Imagine two scenarios, if you will. In both scenarios, the person is the same: a 40-year-old, middle-class American man with no particularly interesting personal details.
(A word to any 40-year-old, middle-class men who may be reading: since I’ll be joining you in September of 2030, I speak with compassion, so don’t take offense. I mean to illustrate a broader point and you’re an easy example to use.)
Also the same between the two men: overall health, intellectual capacity, education, upbringing, job, marital status, number of kids and so on.
In other words, same damn dude in both situations.
But one man is blissful, enjoying what he considers to be the prime of his life, while the other wallows in self-pity and misery at having a life that just doesn’t measure up to what he’d hoped for.
The difference between these two men? Their thinking.
Now, before you click off this article, expecting another boring piece about the power of positive thinking, please hear me out. While positivity is certainly a factor, it’s more subtle than that — and therefore something that isn’t often spoken about.
What we’re touching upon here is whether you set your thoughts on what you have, or what you don’t have.
The difference is significant.
The happy man experiences everything around him in each moment, and he’s grateful for it. He’s consumed with gratitude for the trees, flowers and animals when he’s out jogging in the morning. He’s grateful for the cars that drive by, which remind him his brothers and sisters are sharing the journey with him.
At work, he’s grateful he has tasks to do that have a meaningful place in the world. (They’re meaningful because somebody needs to do them, and that person happens to be him.)
At home, he has children who love him and a wife who has chosen to walk by his side through life. He has a house and a roof over his head.
More than all that, he knows he is important simply by the fact of his existence!
The other man, in exactly the same circumstances, is consumed by different thoughts.
He thinks about what is not there: the hot tub, the massive, curving flat-screen TV, the wife who jumps him every day when he comes home (they have sex, but not that often).
His house is only 10,000 square feet, when they could really use 20,000. They can’t afford it though, and that sucks.

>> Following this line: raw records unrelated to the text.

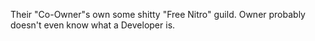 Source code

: Their "Co-Owner"s own some shitty "Free Nitro" guild.
Owner probably doesn't even know what a Developer is.
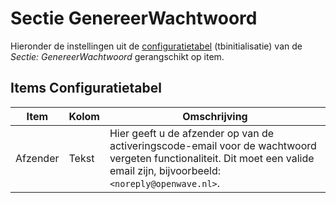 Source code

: # Sectie GenereerWachtwoord

Hieronder de instellingen uit de [configuratietabel](/docs/instellen_inrichten/configuratie/README.md) (tbinitialisatie) van de *Sectie: GenereerWachtwoord* gerangschikt op item.

## Items Configuratietabel

| Item | Kolom | Omschrijving |
| ---- | ----- | ------------ |
| Afzender | Tekst |Hier geeft u de afzender op van de activeringscode-email voor de wachtwoord vergeten functionaliteit. Dit moet een valide email zijn, bijvoorbeeld: `<noreply@openwave.nl>`. |
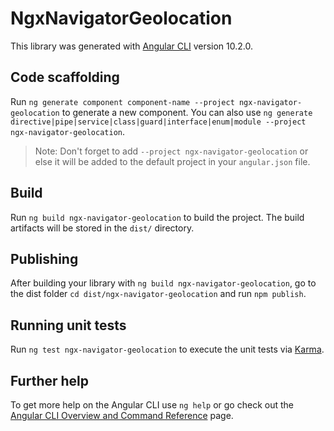 # NgxNavigatorGeolocation

This library was generated with [Angular CLI](https://github.com/angular/angular-cli) version 10.2.0.

## Code scaffolding

Run `ng generate component component-name --project ngx-navigator-geolocation` to generate a new component. You can also use `ng generate directive|pipe|service|class|guard|interface|enum|module --project ngx-navigator-geolocation`.
> Note: Don't forget to add `--project ngx-navigator-geolocation` or else it will be added to the default project in your `angular.json` file. 

## Build

Run `ng build ngx-navigator-geolocation` to build the project. The build artifacts will be stored in the `dist/` directory.

## Publishing

After building your library with `ng build ngx-navigator-geolocation`, go to the dist folder `cd dist/ngx-navigator-geolocation` and run `npm publish`.

## Running unit tests

Run `ng test ngx-navigator-geolocation` to execute the unit tests via [Karma](https://karma-runner.github.io).

## Further help

To get more help on the Angular CLI use `ng help` or go check out the [Angular CLI Overview and Command Reference](https://angular.io/cli) page.
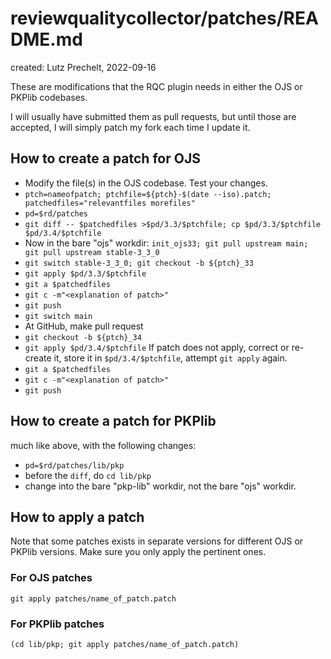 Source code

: # reviewqualitycollector/patches/README.md

created: Lutz Prechelt, 2022-09-16

These are modifications that the RQC plugin needs in either the OJS or PKPlib codebases.

I will usually have submitted them as pull requests, but until those are accepted,
I will simply patch my fork each time I update it.

## How to create a patch for OJS

- Modify the file(s) in the OJS codebase.
  Test your changes.
- `ptch=nameofpatch; ptchfile=${ptch}-$(date --iso).patch; patchedfiles="relevantfiles morefiles"`
- `pd=$rd/patches`
- `git diff -- $patchedfiles >$pd/3.3/$ptchfile; cp $pd/3.3/$ptchfile $pd/3.4/$ptchfile`
- Now in the bare "ojs" workdir:
  `init_ojs33; git pull upstream main; git pull upstream stable-3_3_0`
- `git switch stable-3_3_0; git checkout -b ${ptch}_33`
- `git apply $pd/3.3/$ptchfile`
- `git a $patchedfiles`
- `git c -m"<explanation of patch>"`
- `git push`
- `git switch main`
- At GitHub, make pull request
- `git checkout -b ${ptch}_34`
- `git apply $pd/3.4/$ptchfile`
  If patch does not apply, correct or re-create it, store it in `$pd/3.4/$ptchfile`,
  attempt `git apply` again.
- `git a $patchedfiles`
- `git c -m"<explanation of patch>"`
- `git push`

## How to create a patch for PKPlib

much like above, with the following changes:
- `pd=$rd/patches/lib/pkp`
- before the `diff`, do `cd lib/pkp`
- change into the bare "pkp-lib" workdir, not the bare "ojs" workdir.

## How to apply a patch

Note that some patches exists in separate versions for different OJS or PKPlib versions.
Make sure you only apply the pertinent ones.

### For OJS patches

`git apply patches/name_of_patch.patch`

### For PKPlib patches

`(cd lib/pkp; git apply patches/name_of_patch.patch)`
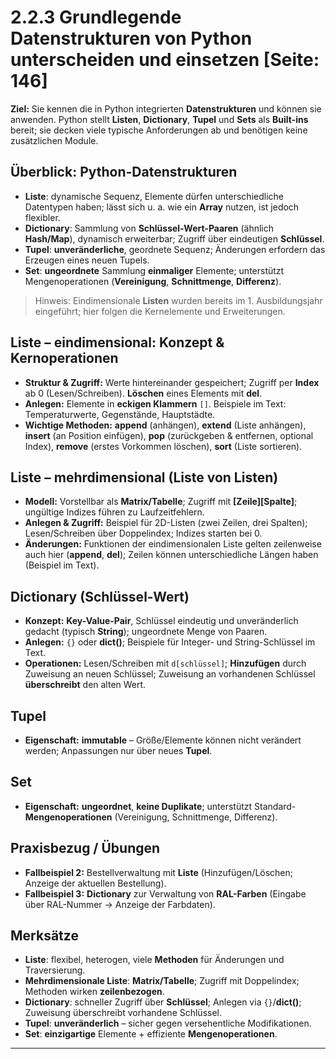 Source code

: # 2.2.3 Grundlegende Datenstrukturen von Python unterscheiden und einsetzen [Seite: 146]

**Ziel:** Sie kennen die in Python integrierten **Datenstrukturen** und können sie anwenden. Python stellt **Listen**, **Dictionary**, **Tupel** und **Sets** als **Built-ins** bereit; sie decken viele typische Anforderungen ab und benötigen keine zusätzlichen Module. 

## Überblick: Python-Datenstrukturen

* **Liste**: dynamische Sequenz, Elemente dürfen unterschiedliche Datentypen haben; lässt sich u. a. wie ein **Array** nutzen, ist jedoch flexibler. 
* **Dictionary**: Sammlung von **Schlüssel-Wert-Paaren** (ähnlich **Hash/Map**), dynamisch erweiterbar; Zugriff über eindeutigen **Schlüssel**. 
* **Tupel**: **unveränderliche**, geordnete Sequenz; Änderungen erfordern das Erzeugen eines neuen Tupels. 
* **Set**: **ungeordnete** Sammlung **einmaliger** Elemente; unterstützt Mengenoperationen (**Vereinigung**, **Schnittmenge**, **Differenz**). 

> Hinweis: Eindimensionale **Listen** wurden bereits im 1. Ausbildungsjahr eingeführt; hier folgen die Kernelemente und Erweiterungen. 

## Liste – eindimensional: Konzept & Kernoperationen

* **Struktur & Zugriff:** Werte hintereinander gespeichert; Zugriff per **Index** ab 0 (Lesen/Schreiben). **Löschen** eines Elements mit **del**. 
* **Anlegen:** Elemente in **eckigen Klammern** `[]`. Beispiele im Text: Temperaturwerte, Gegenstände, Hauptstädte. 
* **Wichtige Methoden:** **append** (anhängen), **extend** (Liste anhängen), **insert** (an Position einfügen), **pop** (zurückgeben & entfernen, optional Index), **remove** (erstes Vorkommen löschen), **sort** (Liste sortieren).

## Liste – mehrdimensional (Liste von Listen)

* **Modell:** Vorstellbar als **Matrix/Tabelle**; Zugriff mit **[Zeile][Spalte]**; ungültige Indizes führen zu Laufzeitfehlern. 
* **Anlegen & Zugriff:** Beispiel für 2D-Listen (zwei Zeilen, drei Spalten); Lesen/Schreiben über Doppelindex; Indizes starten bei 0. 
* **Änderungen:** Funktionen der eindimensionalen Liste gelten zeilenweise auch hier (**append**, **del**); Zeilen können unterschiedliche Längen haben (Beispiel im Text). 

## Dictionary (Schlüssel-Wert)

* **Konzept:** **Key-Value-Pair**, Schlüssel eindeutig und unveränderlich gedacht (typisch **String**); ungeordnete Menge von Paaren. 
* **Anlegen:** `{}` oder **dict()**; Beispiele für Integer- und String-Schlüssel im Text. 
* **Operationen:** Lesen/Schreiben mit `d[schlüssel]`; **Hinzufügen** durch Zuweisung an neuen Schlüssel; Zuweisung an vorhandenen Schlüssel **überschreibt** den alten Wert. 

## Tupel

* **Eigenschaft:** **immutable** – Größe/Elemente können nicht verändert werden; Anpassungen nur über neues **Tupel**. 

## Set

* **Eigenschaft:** **ungeordnet**, **keine Duplikate**; unterstützt Standard-**Mengenoperationen** (Vereinigung, Schnittmenge, Differenz). 

## Praxisbezug / Übungen

* **Fallbeispiel 2:** Bestellverwaltung mit **Liste** (Hinzufügen/Löschen; Anzeige der aktuellen Bestellung).
* **Fallbeispiel 3:** **Dictionary** zur Verwaltung von **RAL-Farben** (Eingabe über RAL-Nummer → Anzeige der Farbdaten). 

## Merksätze

* **Liste**: flexibel, heterogen, viele **Methoden** für Änderungen und Traversierung. 
* **Mehrdimensionale Liste**: **Matrix/Tabelle**; Zugriff mit Doppelindex; Methoden wirken **zeilenbezogen**.
* **Dictionary**: schneller Zugriff über **Schlüssel**; Anlegen via `{}`/**dict()**; Zuweisung überschreibt vorhandene Schlüssel. 
* **Tupel**: **unveränderlich** – sicher gegen versehentliche Modifikationen. 
* **Set**: **einzigartige** Elemente + effiziente **Mengenoperationen**. 

---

He feels cheated there are people who make more money than he does, people with better lives and better things.
The difference here is not just about gratitude. While that’s central to the first man’s happiness, there’s something more to it: focusing on what is present instead of what appears to be missing.
In other words, focusing on what is real versus how things ought to be.
The more we practice gratefulness for what’s present, the more we’ll have to be thankful for. The more we focus on what isn’t there, the more we’ll see what’s “missing.”
The truth is, nothing is missing. Everything is as it should be.
Arguing with The Way Things Are separates you from reality, which is the quickest way to misery. And in my mind, it’s also not far from a schizophrenic delusion!
If you’ve never understood meditation, just understand this: be here now, not with what could, should or would be.
This doesn’t mean you can’t want things you don’t have yet — otherwise, how would we ever grow and expand?
It just means your desires come from a place of contentment and fullness, of adding onto an already beautiful life, rather than filling a void that is seemingly bottomless.
So just between the two of us, let me tell you a secret: we can be either one of those men. It just depends on what you want.